[Start of Attachment]

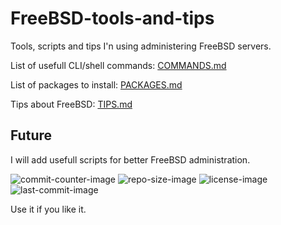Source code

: # FreeBSD-tools-and-tips
Tools, scripts and tips I'n using administering FreeBSD servers.


List of usefull CLI/shell commands: [COMMANDS.md](COMMANDS.md)

List of packages to install: [PACKAGES.md](PACKAGES.md)

Tips about FreeBSD: [TIPS.md](TIPS.md)


Future
---
I will add usefull scripts for better FreeBSD administration.

![commit-counter-image](https://img.shields.io/github/commit-activity/y/remetremet/FreeBSD-tools-and-tips?style=plastic)
![repo-size-image](https://img.shields.io/github/repo-size/remetremet/FreeBSD-tools-and-tips?style=plastic)
![license-image](https://img.shields.io/github/license/remetremet/FreeBSD-tools-and-tips?style=plastic)
![last-commit-image](https://img.shields.io/github/last-commit/remetremet/FreeBSD-tools-and-tips?style=plastic)

Use it if you like it.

[End of Attachment]

TRY IT:
Pictures don't belong in the copy. Transcribe every record exactly as it appears.

RESULT:
Source code

: # FreeBSD-tools-and-tips
Tools, scripts and tips I'n using administering FreeBSD servers.


List of usefull CLI/shell commands: [COMMANDS.md](COMMANDS.md)

List of packages to install: [PACKAGES.md](PACKAGES.md)

Tips about FreeBSD: [TIPS.md](TIPS.md)


Future
---
I will add usefull scripts for better FreeBSD administration.

![commit-counter-image](https://img.shields.io/github/commit-activity/y/remetremet/FreeBSD-tools-and-tips?style=plastic)
![repo-size-image](https://img.shields.io/github/repo-size/remetremet/FreeBSD-tools-and-tips?style=plastic)
![license-image](https://img.shields.io/github/license/remetremet/FreeBSD-tools-and-tips?style=plastic)
![last-commit-image](https://img.shields.io/github/last-commit/remetremet/FreeBSD-tools-and-tips?style=plastic)

Use it if you like it.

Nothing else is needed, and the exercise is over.